Not literal fire, but it might as well be. I woke up today at 10 am, which is the same time I wake up when I’m going to work. Part of the joy of not going to work is waking up late, so once that’s been taken from me, I’m already at a loss. But I woke up early and went to the beach. I can’t remember if I wrote about my feelings on the beach in Can’t Eat, Can’t Breathe, but I certainly meant to. In case I didn’t, here’s a clue: my mother used to take me to the beach as punishment.
Her defense was “You like it when you’re there. You get to do all that boogie boarding.” I maintained then and now that if there were any other activity available that didn’t involve sun, surf and sand, you could offer it to me mid-wave and I would let that board float out to sea. But if I had to go to the beach (and she was very clear that I had to), I might as well do something.
So that explains why—as a 33 year old man roped into a family beach trip—I was boogie boarding in the ocean.

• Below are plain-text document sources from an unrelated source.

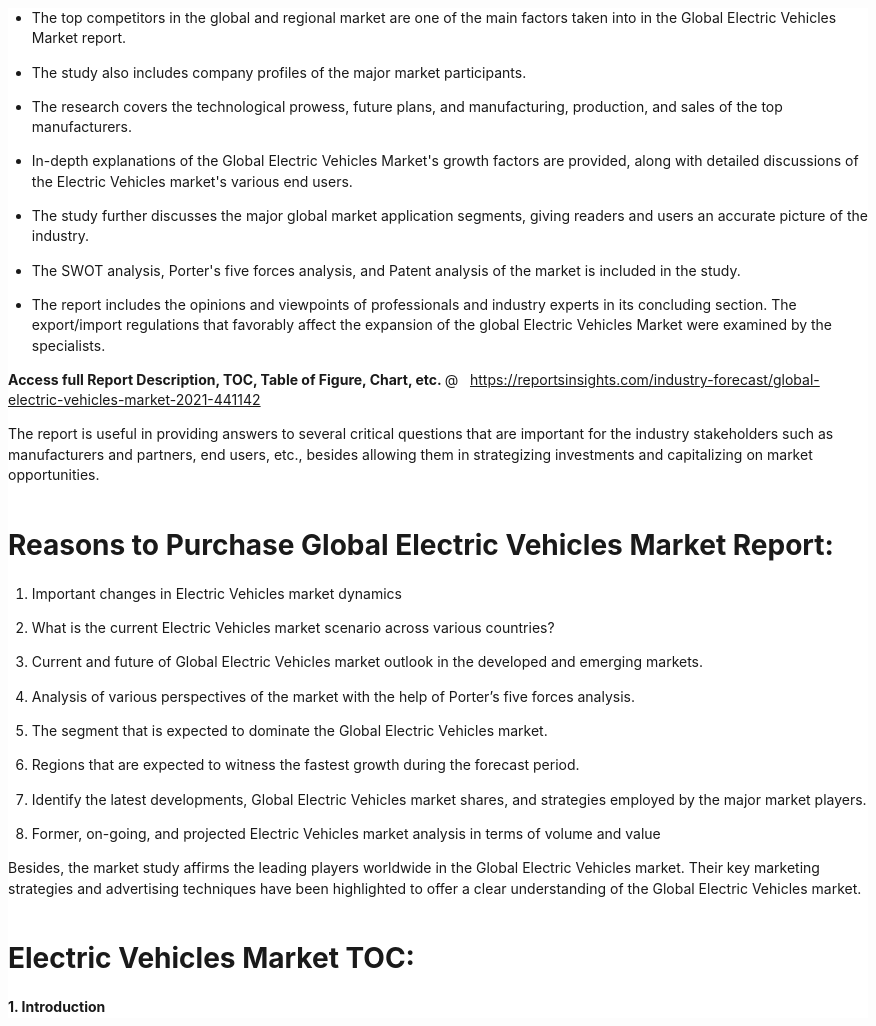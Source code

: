 - The top competitors in the global and regional market are one of the main factors taken into in the Global Electric Vehicles Market report.

- The study also includes company profiles of the major market participants.

- The research covers the technological prowess, future plans, and manufacturing, production, and sales of the top manufacturers.

- In-depth explanations of the Global Electric Vehicles Market's growth factors are provided, along with detailed discussions of the Electric Vehicles market's various end users.

- The study further discusses the major global market application segments, giving readers and users an accurate picture of the industry.

- The SWOT analysis, Porter's five forces analysis, and Patent analysis of the market is included in the study.

- The report includes the opinions and viewpoints of professionals and industry experts in its concluding section. The export/import regulations that favorably affect the expansion of the global Electric Vehicles Market were examined by the specialists.

<strong>Access full Report Description, TOC, Table of Figure, Chart, etc. </strong>@   <a href=https://reportsinsights.com/industry-forecast/global-electric-vehicles-market-2021-441142 style=color:#0000ff;>https://reportsinsights.com/industry-forecast/global-electric-vehicles-market-2021-441142</a>

The report is useful in providing answers to several critical questions that are important for the industry stakeholders such as manufacturers and partners, end users, etc., besides allowing them in strategizing investments and capitalizing on market opportunities.

# <strong>Reasons to Purchase Global Electric Vehicles Market Report:</strong>

1. Important changes in Electric Vehicles market dynamics

2. What is the current Electric Vehicles market scenario across various countries?

3. Current and future of Global Electric Vehicles market outlook in the developed and emerging markets.

4. Analysis of various perspectives of the market with the help of Porter’s five forces analysis.

5. The segment that is expected to dominate the Global Electric Vehicles market.

6. Regions that are expected to witness the fastest growth during the forecast period.

7. Identify the latest developments, Global Electric Vehicles market shares, and strategies employed by the major market players.

8. Former, on-going, and projected Electric Vehicles market analysis in terms of volume and value

Besides, the market study affirms the leading players worldwide in the Global Electric Vehicles market. Their key marketing strategies and advertising techniques have been highlighted to offer a clear understanding of the Global Electric Vehicles market.

# <strong>Electric Vehicles Market TOC:</strong>

<strong>1. Introduction</strong>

I never owned any swimming shorts because that seemed like needless extravagance to me. Workout shorts are as close as I’ve ever gotten to task specific shorts and I can still wear those to sleep if I want to. But wearing workout shorts in the ocean has the effect of vacuum sealing all the flavor so to speak, making them just as good as not wearing any shorts at all. At 8 years old, that might have been cute. At 33, it’s a crime.
So, I ventured into the world of swim shorts, though there wasn’t a lot left to choose from. However, the few swim drawers left tattered and forgotten on the Old Navy floor were on sale, so I took a $7 gamble on some shorts featuring something I’ve avoided for my entire adult life, netting.
I bought them knowing nothing about how swim shorts work. Maybe the netting’s poor reputation is unearned. Perhaps netting is the key to keeping the private stash from becoming an end cap display.
As far as I can tell, the purpose of netting is to hold sand and grind it into your taint. Really grind it in. Again, I know this because my taint is on fire. Initially—as with all things—I blamed CF. In the past I’ve sweated so much that the salt became a natural exfoliant on my upper thigh area. I would have persisted in this belief had I not dropped my drawers in the bathroom and heard two distinct plops. Rather than provide modesty, the netting had simply made it so that when my suit clung to my body, it was clear that I was carrying a netful of sand between my legs. Thanks to the first law of sand dynamics, I will now have sand between my thighs for at least two months.
The simple solution to this problem is to cut the net out of those shorts and never speak of this again. But why treat the symptom when you can treat the disease? It’s not like cutting the net out of those shorts is going to shade me from the sun or keep the ocean from grinding my face into the sand while it touches my heels to the back of my head (a process through which one—possibly offensive—thought tumbled through my head as I felt my spine bending in new and exciting ways: “Oh shit, I just Superman’d myself”). The net can stay. The beach has to go.